This is a hangover story. You've heard it before. Here it is again.

So I drank too much. I blame Jamie, my sister's boyfriend. No particular reason except he brought the rum. We canoed on the Buffalo River on Tuesday--it's pristine, so clear we could see all the fish beneath us, and the bluffs were gold and red and brown. There were no other people around.

Then we found a gravel bar. Emphasize bar. I had a few rum and cokes. Then a few more. We set up camp. If this sounds like a Bukowski poem, it is.

We told stories by the fire, which Jamie stoked with the attention of a butler or a sprite.

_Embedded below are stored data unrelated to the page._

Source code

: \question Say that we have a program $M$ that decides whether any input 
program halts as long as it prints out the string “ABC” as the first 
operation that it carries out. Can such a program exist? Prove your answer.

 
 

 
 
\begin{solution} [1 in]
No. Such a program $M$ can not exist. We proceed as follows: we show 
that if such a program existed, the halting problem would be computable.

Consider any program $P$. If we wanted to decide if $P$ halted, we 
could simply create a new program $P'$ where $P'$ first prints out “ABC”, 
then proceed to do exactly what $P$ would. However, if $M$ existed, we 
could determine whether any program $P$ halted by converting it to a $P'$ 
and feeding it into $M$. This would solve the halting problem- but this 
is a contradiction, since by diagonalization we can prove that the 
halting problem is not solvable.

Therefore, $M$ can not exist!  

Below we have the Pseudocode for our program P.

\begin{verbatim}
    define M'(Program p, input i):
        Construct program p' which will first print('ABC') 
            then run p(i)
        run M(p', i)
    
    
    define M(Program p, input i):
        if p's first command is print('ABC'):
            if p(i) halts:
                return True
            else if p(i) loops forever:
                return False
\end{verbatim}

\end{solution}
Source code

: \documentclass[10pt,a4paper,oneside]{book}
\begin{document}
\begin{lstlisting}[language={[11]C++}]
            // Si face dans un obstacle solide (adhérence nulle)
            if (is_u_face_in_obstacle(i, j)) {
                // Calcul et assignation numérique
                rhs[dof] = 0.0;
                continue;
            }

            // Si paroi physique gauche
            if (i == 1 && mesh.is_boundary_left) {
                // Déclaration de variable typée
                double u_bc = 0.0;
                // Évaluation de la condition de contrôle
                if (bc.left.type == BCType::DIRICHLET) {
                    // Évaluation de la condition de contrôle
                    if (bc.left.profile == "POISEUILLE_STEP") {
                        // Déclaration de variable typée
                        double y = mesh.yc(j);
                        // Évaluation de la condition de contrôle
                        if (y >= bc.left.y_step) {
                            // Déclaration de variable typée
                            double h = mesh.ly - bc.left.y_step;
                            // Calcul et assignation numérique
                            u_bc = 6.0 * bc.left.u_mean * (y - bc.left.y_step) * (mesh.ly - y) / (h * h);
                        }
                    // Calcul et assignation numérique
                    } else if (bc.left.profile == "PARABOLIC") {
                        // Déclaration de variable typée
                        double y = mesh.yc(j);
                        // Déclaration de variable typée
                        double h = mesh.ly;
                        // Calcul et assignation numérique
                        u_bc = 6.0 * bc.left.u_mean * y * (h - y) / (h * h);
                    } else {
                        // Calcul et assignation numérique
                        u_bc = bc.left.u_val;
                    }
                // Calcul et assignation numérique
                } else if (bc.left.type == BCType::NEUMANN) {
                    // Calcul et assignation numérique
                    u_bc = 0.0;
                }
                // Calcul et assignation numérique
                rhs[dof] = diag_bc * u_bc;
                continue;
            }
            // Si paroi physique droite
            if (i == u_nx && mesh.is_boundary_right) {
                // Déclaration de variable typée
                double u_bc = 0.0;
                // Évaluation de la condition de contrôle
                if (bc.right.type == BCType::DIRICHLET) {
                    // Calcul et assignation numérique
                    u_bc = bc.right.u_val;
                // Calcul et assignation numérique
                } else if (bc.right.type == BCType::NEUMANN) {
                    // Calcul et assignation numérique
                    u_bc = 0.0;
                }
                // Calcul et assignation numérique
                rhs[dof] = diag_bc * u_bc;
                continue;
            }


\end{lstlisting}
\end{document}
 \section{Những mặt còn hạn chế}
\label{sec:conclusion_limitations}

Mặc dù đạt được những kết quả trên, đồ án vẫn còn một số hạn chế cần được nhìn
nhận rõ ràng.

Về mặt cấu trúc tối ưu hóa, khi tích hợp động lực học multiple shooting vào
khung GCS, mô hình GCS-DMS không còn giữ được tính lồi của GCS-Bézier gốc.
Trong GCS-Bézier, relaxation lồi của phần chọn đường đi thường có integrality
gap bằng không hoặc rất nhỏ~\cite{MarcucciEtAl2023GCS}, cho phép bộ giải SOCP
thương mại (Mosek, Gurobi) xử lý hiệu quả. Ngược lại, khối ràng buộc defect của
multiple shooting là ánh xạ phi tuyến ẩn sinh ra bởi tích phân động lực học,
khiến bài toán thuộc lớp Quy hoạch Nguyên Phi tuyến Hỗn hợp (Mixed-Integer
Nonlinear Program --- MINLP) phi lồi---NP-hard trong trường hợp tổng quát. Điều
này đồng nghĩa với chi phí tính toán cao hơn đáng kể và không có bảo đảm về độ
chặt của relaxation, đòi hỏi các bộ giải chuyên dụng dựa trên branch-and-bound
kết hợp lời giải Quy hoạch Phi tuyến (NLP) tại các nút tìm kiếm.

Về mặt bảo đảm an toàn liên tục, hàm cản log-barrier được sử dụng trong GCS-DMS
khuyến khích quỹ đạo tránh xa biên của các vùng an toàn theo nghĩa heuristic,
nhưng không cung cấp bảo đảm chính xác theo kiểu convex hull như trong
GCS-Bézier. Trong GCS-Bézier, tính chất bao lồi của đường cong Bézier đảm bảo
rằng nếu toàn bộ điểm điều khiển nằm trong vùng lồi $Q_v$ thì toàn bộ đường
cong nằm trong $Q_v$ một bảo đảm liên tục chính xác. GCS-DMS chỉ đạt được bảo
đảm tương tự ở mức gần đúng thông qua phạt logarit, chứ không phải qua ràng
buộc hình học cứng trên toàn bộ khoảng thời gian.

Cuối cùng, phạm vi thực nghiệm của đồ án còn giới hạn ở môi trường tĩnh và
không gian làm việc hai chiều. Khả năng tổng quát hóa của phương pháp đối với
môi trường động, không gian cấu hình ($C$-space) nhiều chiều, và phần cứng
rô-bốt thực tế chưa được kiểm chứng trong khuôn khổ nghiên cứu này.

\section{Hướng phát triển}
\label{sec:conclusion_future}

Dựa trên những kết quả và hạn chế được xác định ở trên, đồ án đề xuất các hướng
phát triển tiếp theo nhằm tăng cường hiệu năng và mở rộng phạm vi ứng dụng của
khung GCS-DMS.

Bats flew around us. Then owls. Then we thought about bears and went to sleep on a bed of fossil rocks.

At the crack of dawn I felt wiggly. I drank some water. For a second, I thought I might escape unscathed. But then...the pain! the pain! the dryness like a desert yet so much clear water ahead! I jumped in the river and said, This is it! This will cure me. Like the thermal bath at Hot Springs I took with my sister a few days before. Curative! The river was Adderall or morphine or Freud!

No such luck. I barfed in the Buffalo. After that, I ate a peach. We broke camp and paddled another six miles. I barfed once more, over the side of the canoe and I learned something. Really, I did.